The NASCAR Joke

A few years ago, I was getting ready to deliver the demo for a keynote presentation at VSLive! in San Francisco.

I was demonstrating a pre-release version of Team Foundation Server (TFS). The particular build of TFS I was using had a very peculiar bug. If it sat running for a while, it would throw an exception and put itself in an inoperable state. After a few times, I got pretty smooth at resetting TFS; I figured I could do it in about a minute.

 

Anyway, on the day of the keynote, I set up my machine, warmed it up, and then sat backstage, waiting. Based on the presentation slide deck, my demo was pretty early on, so I thought I would be able to avoid the bug.

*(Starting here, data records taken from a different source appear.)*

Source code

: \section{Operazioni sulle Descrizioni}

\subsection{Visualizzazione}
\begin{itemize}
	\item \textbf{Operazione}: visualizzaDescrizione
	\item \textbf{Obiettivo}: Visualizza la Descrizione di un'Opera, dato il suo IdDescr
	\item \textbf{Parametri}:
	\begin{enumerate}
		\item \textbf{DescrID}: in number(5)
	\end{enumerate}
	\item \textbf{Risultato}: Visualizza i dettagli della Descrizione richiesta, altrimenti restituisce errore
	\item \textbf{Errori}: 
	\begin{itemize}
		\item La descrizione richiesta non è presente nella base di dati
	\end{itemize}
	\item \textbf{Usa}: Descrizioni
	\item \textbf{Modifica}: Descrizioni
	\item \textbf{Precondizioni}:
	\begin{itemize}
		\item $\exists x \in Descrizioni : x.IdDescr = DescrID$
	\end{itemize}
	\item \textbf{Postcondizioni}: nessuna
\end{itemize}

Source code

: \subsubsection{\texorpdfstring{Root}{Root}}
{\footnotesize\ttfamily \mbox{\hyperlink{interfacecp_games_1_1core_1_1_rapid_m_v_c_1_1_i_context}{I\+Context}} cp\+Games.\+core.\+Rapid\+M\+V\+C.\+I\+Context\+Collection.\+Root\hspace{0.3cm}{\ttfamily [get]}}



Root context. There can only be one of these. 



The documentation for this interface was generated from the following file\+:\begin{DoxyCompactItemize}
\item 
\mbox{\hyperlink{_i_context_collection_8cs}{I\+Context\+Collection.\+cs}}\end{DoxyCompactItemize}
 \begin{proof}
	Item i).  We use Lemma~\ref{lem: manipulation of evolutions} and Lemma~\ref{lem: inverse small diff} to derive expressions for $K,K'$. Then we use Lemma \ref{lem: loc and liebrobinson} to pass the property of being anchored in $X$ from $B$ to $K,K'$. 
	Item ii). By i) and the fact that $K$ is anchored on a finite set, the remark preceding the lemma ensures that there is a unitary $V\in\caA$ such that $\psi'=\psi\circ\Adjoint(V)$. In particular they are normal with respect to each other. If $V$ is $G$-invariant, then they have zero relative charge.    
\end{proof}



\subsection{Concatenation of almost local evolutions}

As it turned out, the start of the presentation was delayed a bit, and the introductory speaker ran a little bit long. When I was called up to do the demo, it had been just over 1/2 hour; as I performed the first step of the demo, I could tell that TFS was hosed. That's not a great feeling.

Luckily, a colleague of mine shared a joke the other day, and it came to mind. The joke starts with:

"What do NASCAR and technical demos have in common?"

After some furious fiddling with TFS, I delivered the punchline:

"People never talk about the speed, the power, or even who won. They just talk about the crashes they saw."

The audience that day was particularly charitable, so I got a good chuckle out of the crowd. That bought me enough time to get TFS up and running and continue with my demo.

The two lessons I learned that day were:

  1. When you prepare your demo machine, let it sit for a while and see if anything goes wrong. Software, particularly pre-release software, has a funny way of going bad when you let it sit.
  2. Keep a joke or two handy; you never know when you'll need one.